Rwanda to Relocate Burundian Refugees After Accusations of Militia Recruitment

Burundian refugees in Rwanda.
Burundian refugees arrive in Bugesera, Rwanda, April 3, 2015. Reports claim refugees in Rwanda are being trained to overthrow the Burundian government. STEPHANIE AGLIETTI/AFP/Getty Images

Rwanda’s government says it will relocate Burundian refugees who are currently living in the country, following accusations that Burundians in Rwandan refugee camps are being recruited into militias.

Burundi has seen a mass exodus of more than 240,000 refugees since April 2015, when President Pierre Nkurunziza’s decision to run for a third term sparked violence that is still ongoing. More than 72,000 Burundians are currently seeking refuge in Rwanda.

The Rwandan government has repeatedly denied accusations of military recruitment of Burundian refugees. U.S. officials raised concerns on Wednesday that Rwanda is “destabilizing” the situation in Burundi, where more than 400 people have been killed in clashes between security forces and opposition activists.

In a statement released on Friday, Rwanda’s foreign ministry said that the government would immediately begin working with international partners “to plan the orderly and safe relocation of Burundian refugees to third countries.” Foreign Minister Louise Mushikiwabo said that while Rwanda “readily shoulders its obligations” towards refugees, their long-term presence in a country so close to Burundi poses “considerable risks” for all involved.

“For Rwanda, the growing risks to our national security from the Burundian impasse and misunderstandings in our foreign relations are unacceptable,” said Mushikiwabo.

The Rwandan foreign minister took to Twitter to express her dissatisfaction at “politicking” on the issue of Burundian refugees:

 

 

The statement did not specify how many refugees would be relocated or which third countries would host them. Tanzania currently hosts almost 130,000 Burundian refugees, while 21,000 are living in Uganda and 18,000 in Democratic Republic of Congo (DRC), according to the U.N. Refugee Agency. Newsweek received no immediate response when it contacted the Rwandan government for comment.

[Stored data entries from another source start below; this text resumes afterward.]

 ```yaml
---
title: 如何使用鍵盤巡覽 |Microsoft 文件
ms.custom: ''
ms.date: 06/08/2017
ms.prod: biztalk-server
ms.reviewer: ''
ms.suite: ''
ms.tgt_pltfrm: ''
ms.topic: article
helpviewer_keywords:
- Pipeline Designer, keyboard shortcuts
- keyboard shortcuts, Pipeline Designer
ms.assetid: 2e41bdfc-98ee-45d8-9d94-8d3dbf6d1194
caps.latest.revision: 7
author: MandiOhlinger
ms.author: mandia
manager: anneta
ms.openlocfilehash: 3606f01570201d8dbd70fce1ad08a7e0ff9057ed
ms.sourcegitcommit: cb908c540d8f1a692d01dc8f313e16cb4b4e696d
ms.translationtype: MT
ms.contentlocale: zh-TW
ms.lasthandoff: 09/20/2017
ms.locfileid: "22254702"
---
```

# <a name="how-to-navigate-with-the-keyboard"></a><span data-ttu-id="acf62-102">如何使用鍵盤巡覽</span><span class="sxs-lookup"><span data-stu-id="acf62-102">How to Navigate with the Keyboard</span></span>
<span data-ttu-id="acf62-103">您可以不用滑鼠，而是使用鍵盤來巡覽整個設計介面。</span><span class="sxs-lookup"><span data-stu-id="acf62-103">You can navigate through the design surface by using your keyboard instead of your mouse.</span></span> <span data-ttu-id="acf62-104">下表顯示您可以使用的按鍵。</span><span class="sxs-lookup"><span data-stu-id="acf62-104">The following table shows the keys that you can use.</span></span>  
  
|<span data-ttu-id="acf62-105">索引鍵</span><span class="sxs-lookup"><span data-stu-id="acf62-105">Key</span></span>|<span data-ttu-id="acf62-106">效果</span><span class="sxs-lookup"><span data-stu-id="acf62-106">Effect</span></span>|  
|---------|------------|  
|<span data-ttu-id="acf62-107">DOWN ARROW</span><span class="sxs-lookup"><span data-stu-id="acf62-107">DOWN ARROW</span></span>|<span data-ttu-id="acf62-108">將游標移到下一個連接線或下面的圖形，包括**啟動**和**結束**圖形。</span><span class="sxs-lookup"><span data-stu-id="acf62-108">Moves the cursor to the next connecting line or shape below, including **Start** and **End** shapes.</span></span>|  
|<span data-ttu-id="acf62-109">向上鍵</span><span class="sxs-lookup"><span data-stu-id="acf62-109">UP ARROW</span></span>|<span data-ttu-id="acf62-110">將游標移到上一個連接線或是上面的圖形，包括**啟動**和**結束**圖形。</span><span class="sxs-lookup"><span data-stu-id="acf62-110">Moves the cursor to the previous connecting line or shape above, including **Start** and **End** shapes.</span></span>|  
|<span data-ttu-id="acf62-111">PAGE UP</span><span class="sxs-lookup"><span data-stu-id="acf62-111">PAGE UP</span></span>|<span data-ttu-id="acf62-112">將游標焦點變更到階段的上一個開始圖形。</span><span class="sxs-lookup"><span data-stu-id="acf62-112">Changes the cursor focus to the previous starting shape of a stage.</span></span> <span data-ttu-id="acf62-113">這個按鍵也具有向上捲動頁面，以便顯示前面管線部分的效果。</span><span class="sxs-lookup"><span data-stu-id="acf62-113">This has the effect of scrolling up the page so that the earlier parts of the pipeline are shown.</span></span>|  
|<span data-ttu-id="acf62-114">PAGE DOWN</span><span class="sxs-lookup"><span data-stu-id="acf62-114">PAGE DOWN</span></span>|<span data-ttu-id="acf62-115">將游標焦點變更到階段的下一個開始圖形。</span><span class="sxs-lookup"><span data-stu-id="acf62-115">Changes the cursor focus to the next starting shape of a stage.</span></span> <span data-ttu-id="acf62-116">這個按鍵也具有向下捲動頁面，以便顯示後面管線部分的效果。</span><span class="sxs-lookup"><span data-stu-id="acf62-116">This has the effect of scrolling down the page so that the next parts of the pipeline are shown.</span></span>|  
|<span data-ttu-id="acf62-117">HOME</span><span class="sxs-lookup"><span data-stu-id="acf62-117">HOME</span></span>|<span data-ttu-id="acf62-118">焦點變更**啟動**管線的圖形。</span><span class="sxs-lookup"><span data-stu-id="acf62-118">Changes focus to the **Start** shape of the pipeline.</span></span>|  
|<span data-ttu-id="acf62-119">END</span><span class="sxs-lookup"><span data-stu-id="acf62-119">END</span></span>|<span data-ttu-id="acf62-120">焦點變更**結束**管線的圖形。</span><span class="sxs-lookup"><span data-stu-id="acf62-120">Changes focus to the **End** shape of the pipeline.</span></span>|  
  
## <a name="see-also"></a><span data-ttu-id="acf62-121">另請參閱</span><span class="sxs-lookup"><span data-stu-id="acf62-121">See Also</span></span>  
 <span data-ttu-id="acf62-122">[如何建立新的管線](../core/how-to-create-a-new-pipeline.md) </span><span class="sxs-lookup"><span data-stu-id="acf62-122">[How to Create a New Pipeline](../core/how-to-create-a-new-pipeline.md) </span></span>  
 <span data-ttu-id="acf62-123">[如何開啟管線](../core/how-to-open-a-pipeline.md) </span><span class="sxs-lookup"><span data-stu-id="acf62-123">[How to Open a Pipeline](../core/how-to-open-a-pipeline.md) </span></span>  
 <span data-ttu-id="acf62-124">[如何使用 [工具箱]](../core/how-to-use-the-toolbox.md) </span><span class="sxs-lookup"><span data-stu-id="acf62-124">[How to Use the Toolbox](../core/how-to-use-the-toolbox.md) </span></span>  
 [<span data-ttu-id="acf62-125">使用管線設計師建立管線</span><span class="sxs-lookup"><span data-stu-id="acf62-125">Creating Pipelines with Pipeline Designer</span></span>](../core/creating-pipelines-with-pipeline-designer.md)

An expert report to the United Nations Security Council leaked earlier in February cited testimony from 18 Burundian combatants who said they were recruited from the Mahama refugee camp in Rwanda and given training in the use of weapons, including assault rifles and rocket-propelled grenades. The combatants, who were located in eastern Democratic Republic of Congo, said some of the training was carried out by Rwandan military personnel and that their ultimate goal was to topple Nkurunziza’s government.

A December 2015 report by U.S.-based advocacy group Refugees International found at least 80 alleged cases of recruitment of Burundian refugees by armed Rwandan groups not affiliated to the Rwandan government. Rwandan President Paul Kagame has rejected the accusations of recruitment as “childish” and lacking evidence.

Kagame criticized Nkurunziza’s decision to run for a third term in May 2015, describing it as “just one problem among many” in Burundi. Rwandan officials have also accused Burundi of harboring members of the Democratic Forces for the Liberation of Rwanda (FDLR), a rebel group linked to the 1994 genocide in Rwanda.

Former Burundian presidents and U.N. officials have warned of the risk of genocide in Burundi, which has a similar ethnic makeup to Rwanda. More than 800,000 Tutsis and moderate Hutus were killed by Hutu extremists in Rwanda in 1994.